- [YOUR TASK]: Below are some records. Return exactly the lines from the one with "For several months" to the one with "During this time", and nothing else.

(DATA EXTRACT)

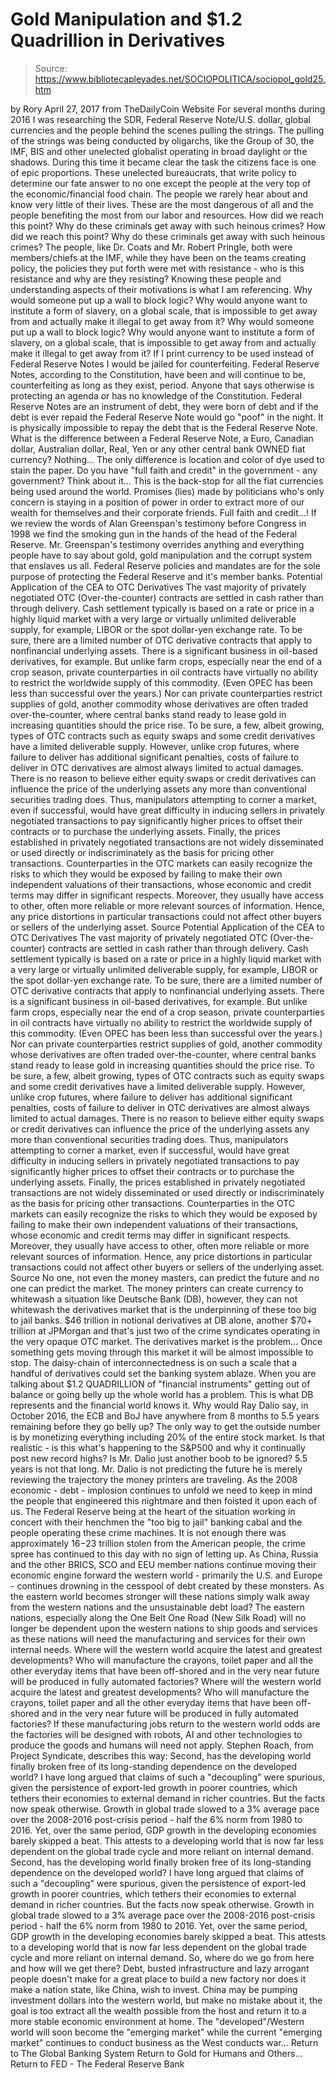 # Gold Manipulation and $1.2 Quadrillion in Derivatives

> Source: https://www.bibliotecapleyades.net/SOCIOPOLITICA/sociopol_gold25.htm

by Rory April 27, 2017 from TheDailyCoin Website
For several months during 2016 I was researching the SDR, Federal Reserve Note/U.S. dollar, global currencies and the people behind the scenes pulling the strings.
The pulling of the strings was being conducted by oligarchs, like the Group of 30, the IMF, BIS and other unelected globalist operating in broad daylight or the shadows.
During this time it became clear the task the citizens face is one of epic proportions.
These unelected bureaucrats, that write policy to determine our fate answer to no one except the people at the very top of the economic/financial food chain. The people we rarely hear about and know very little of their lives.
These are the most dangerous of all and the people benefiting the most from our labor and resources.
How did we reach this point? Why do these criminals get away with such heinous crimes?
How did we reach this point?
Why do these criminals get away with such heinous crimes?
The people, like Dr. Coats and Mr. Robert Pringle, both were members/chiefs at the IMF, while they have been on the teams creating policy, the policies they put forth were met with resistance - who is this resistance and why are they resisting?
Knowing these people and understanding aspects of their motivations is what I am referencing.
Why would someone put up a wall to block logic? Why would anyone want to institute a form of slavery, on a global scale, that is impossible to get away from and actually make it illegal to get away from it?
Why would someone put up a wall to block logic?
Why would anyone want to institute a form of slavery, on a global scale, that is impossible to get away from and actually make it illegal to get away from it?
If I print currency to be used instead of Federal Reserve Notes I would be jailed for counterfeiting.
Federal Reserve Notes, according to the Constitution, have been and will continue to be, counterfeiting as long as they exist, period. Anyone that says otherwise is protecting an agenda or has no knowledge of the Constitution.
Federal Reserve Notes are an instrument of debt, they were born of debt and if the debt is ever repaid the Federal Reserve Note would go "poof" in the night.
It is physically impossible to repay the debt that is the Federal Reserve Note.
What is the difference between a Federal Reserve Note, a Euro, Canadian dollar, Australian dollar, Real, Yen or any other central bank OWNED fiat currency? Nothing...
The only difference is location and color of dye used to stain the paper.
Do you have "full faith and credit" in the government - any government? Think about it...
This is the back-stop for all the fiat currencies being used around the world. Promises (lies) made by politicians who's only concern is staying in a position of power in order to extract more of our wealth for themselves and their corporate friends.
Full faith and credit...!
If we review the words of Alan Greenspan's testimony before Congress in 1998 we find the smoking gun in the hands of the head of the Federal Reserve.
Mr. Greenspan's testimony overrides anything and everything people have to say about gold, gold manipulation and the corrupt system that enslaves us all.
Federal Reserve policies and mandates are for the sole purpose of protecting the Federal Reserve and it's member banks.
Potential Application of the CEA to OTC Derivatives The vast majority of privately negotiated OTC (Over-the-counter) contracts are settled in cash rather than through delivery. Cash settlement typically is based on a rate or price in a highly liquid market with a very large or virtually unlimited deliverable supply, for example, LIBOR or the spot dollar-yen exchange rate. To be sure, there are a limited number of OTC derivative contracts that apply to nonfinancial underlying assets. There is a significant business in oil-based derivatives, for example. But unlike farm crops, especially near the end of a crop season, private counterparties in oil contracts have virtually no ability to restrict the worldwide supply of this commodity. (Even OPEC has been less than successful over the years.) Nor can private counterparties restrict supplies of gold, another commodity whose derivatives are often traded over-the-counter, where central banks stand ready to lease gold in increasing quantities should the price rise. To be sure, a few, albeit growing, types of OTC contracts such as equity swaps and some credit derivatives have a limited deliverable supply. However, unlike crop futures, where failure to deliver has additional significant penalties, costs of failure to deliver in OTC derivatives are almost always limited to actual damages. There is no reason to believe either equity swaps or credit derivatives can influence the price of the underlying assets any more than conventional securities trading does. Thus, manipulators attempting to corner a market, even if successful, would have great difficulty in inducing sellers in privately negotiated transactions to pay significantly higher prices to offset their contracts or to purchase the underlying assets. Finally, the prices established in privately negotiated transactions are not widely disseminated or used directly or indiscriminately as the basis for pricing other transactions. Counterparties in the OTC markets can easily recognize the risks to which they would be exposed by failing to make their own independent valuations of their transactions, whose economic and credit terms may differ in significant respects. Moreover, they usually have access to other, often more reliable or more relevant sources of information. Hence, any price distortions in particular transactions could not affect other buyers or sellers of the underlying asset. Source
Potential Application of the CEA to OTC Derivatives
The vast majority of privately negotiated OTC (Over-the-counter) contracts are settled in cash rather than through delivery.
Cash settlement typically is based on a rate or price in a highly liquid market with a very large or virtually unlimited deliverable supply, for example, LIBOR or the spot dollar-yen exchange rate.
To be sure, there are a limited number of OTC derivative contracts that apply to nonfinancial underlying assets.
There is a significant business in oil-based derivatives, for example. But unlike farm crops, especially near the end of a crop season, private counterparties in oil contracts have virtually no ability to restrict the worldwide supply of this commodity.
(Even OPEC has been less than successful over the years.)
Nor can private counterparties restrict supplies of gold, another commodity whose derivatives are often traded over-the-counter, where central banks stand ready to lease gold in increasing quantities should the price rise.
To be sure, a few, albeit growing, types of OTC contracts such as equity swaps and some credit derivatives have a limited deliverable supply.
However, unlike crop futures, where failure to deliver has additional significant penalties, costs of failure to deliver in OTC derivatives are almost always limited to actual damages.
There is no reason to believe either equity swaps or credit derivatives can influence the price of the underlying assets any more than conventional securities trading does.
Thus, manipulators attempting to corner a market, even if successful, would have great difficulty in inducing sellers in privately negotiated transactions to pay significantly higher prices to offset their contracts or to purchase the underlying assets.
Finally, the prices established in privately negotiated transactions are not widely disseminated or used directly or indiscriminately as the basis for pricing other transactions.
Counterparties in the OTC markets can easily recognize the risks to which they would be exposed by failing to make their own independent valuations of their transactions, whose economic and credit terms may differ in significant respects.
Moreover, they usually have access to other, often more reliable or more relevant sources of information.
Hence, any price distortions in particular transactions could not affect other buyers or sellers of the underlying asset.
Source
No one, not even the money masters, can predict the future and no one can predict the market.
The money printers can create currency to whitewash a situation like Deutsche Bank (DB), however, they can not whitewash the derivatives market that is the underpinning of these too big to jail banks.
$46 trillion in notional derivatives at DB alone, another $70+ trillion at JPMorgan and that's just two of the crime syndicates operating in the very opaque OTC market.
The derivatives market is the problem...
Once something gets moving through this market it will be almost impossible to stop. The daisy-chain of interconnectedness is on such a scale that a handful of derivatives could set the banking system ablaze.
When you are talking about $1.2 QUADRILLION of "financial instruments" getting out of balance or going belly up the whole world has a problem. This is what DB represents and the financial world knows it.
Why would Ray Dalio say, in October 2016, the ECB and BoJ have anywhere from 8 months to 5.5 years remaining before they go belly up?
The only way to get the outside number is by monetizing everything including 20% of the entire stock market. Is that realistic - is this what's happening to the S&P500 and why it continually post new record highs? Is Mr. Dalio just another boob to be ignored? 5.5 years is not that long.
Mr. Dalio is not predicting the future he is merely reviewing the trajectory the money printers are traveling.
As the 2008 economic - debt - implosion continues to unfold we need to keep in mind the people that engineered this nightmare and then foisted it upon each of us.
The Federal Reserve being at the heart of the situation working in concert with their henchmen the "too big to jail" banking cabal and the people operating these crime machines. It is not enough there was approximately $16-$23 trillion stolen from the American people, the crime spree has continued to this day with no sign of letting up.
As China, Russia and the other BRICS, SCO and EEU member nations continue moving their economic engine forward the western world - primarily the U.S. and Europe - continues drowning in the cesspool of debt created by these monsters.
As the eastern world becomes stronger will these nations simply walk away from the western nations and the unsustainable debt load?
The eastern nations, especially along the One Belt One Road (New Silk Road) will no longer be dependent upon the western nations to ship goods and services as these nations will need the manufacturing and services for their own internal needs.
Where will the western world acquire the latest and greatest developments? Who will manufacture the crayons, toilet paper and all the other everyday items that have been off-shored and in the very near future will be produced in fully automated factories?
Where will the western world acquire the latest and greatest developments?
Who will manufacture the crayons, toilet paper and all the other everyday items that have been off-shored and in the very near future will be produced in fully automated factories?
If these manufacturing jobs return to the western world odds are the factories will be designed with robots, AI and other technologies to produce the goods and humans will need not apply.
Stephen Roach, from Project Syndicate, describes this way:
Second, has the developing world finally broken free of its long-standing dependence on the developed world? I have long argued that claims of such a "decoupling" were spurious, given the persistence of export-led growth in poorer countries, which tethers their economies to external demand in richer countries. But the facts now speak otherwise. Growth in global trade slowed to a 3% average pace over the 2008-2016 post-crisis period - half the 6% norm from 1980 to 2016. Yet, over the same period, GDP growth in the developing economies barely skipped a beat. This attests to a developing world that is now far less dependent on the global trade cycle and more reliant on internal demand.
Second, has the developing world finally broken free of its long-standing dependence on the developed world?
I have long argued that claims of such a "decoupling" were spurious, given the persistence of export-led growth in poorer countries, which tethers their economies to external demand in richer countries.
But the facts now speak otherwise.
Growth in global trade slowed to a 3% average pace over the 2008-2016 post-crisis period - half the 6% norm from 1980 to 2016. Yet, over the same period, GDP growth in the developing economies barely skipped a beat.
This attests to a developing world that is now far less dependent on the global trade cycle and more reliant on internal demand.
So, where do we go from here and how will we get there?
Debt, busted infrastructure and lazy arrogant people doesn't make for a great place to build a new factory nor does it make a nation state, like China, wish to invest.
China may be pumping investment dollars into the western world, but make no mistake about it, the goal is too extract all the wealth possible from the host and return it to a more stable economic environment at home.
The "developed"/Western world will soon become the "emerging market" while the current "emerging market" continues to conduct business as the West conducts war...
Return to The Global Banking System
Return to Gold for Humans and Others...
Return to FED - The Federal Reserve Bank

(End DATA EXTRACT)

- [TASK RESULT]:
For several months during 2016 I was researching the SDR, Federal Reserve Note/U.S. dollar, global currencies and the people behind the scenes pulling the strings.
The pulling of the strings was being conducted by oligarchs, like the Group of 30, the IMF, BIS and other unelected globalist operating in broad daylight or the shadows.
During this time it became clear the task the citizens face is one of epic proportions.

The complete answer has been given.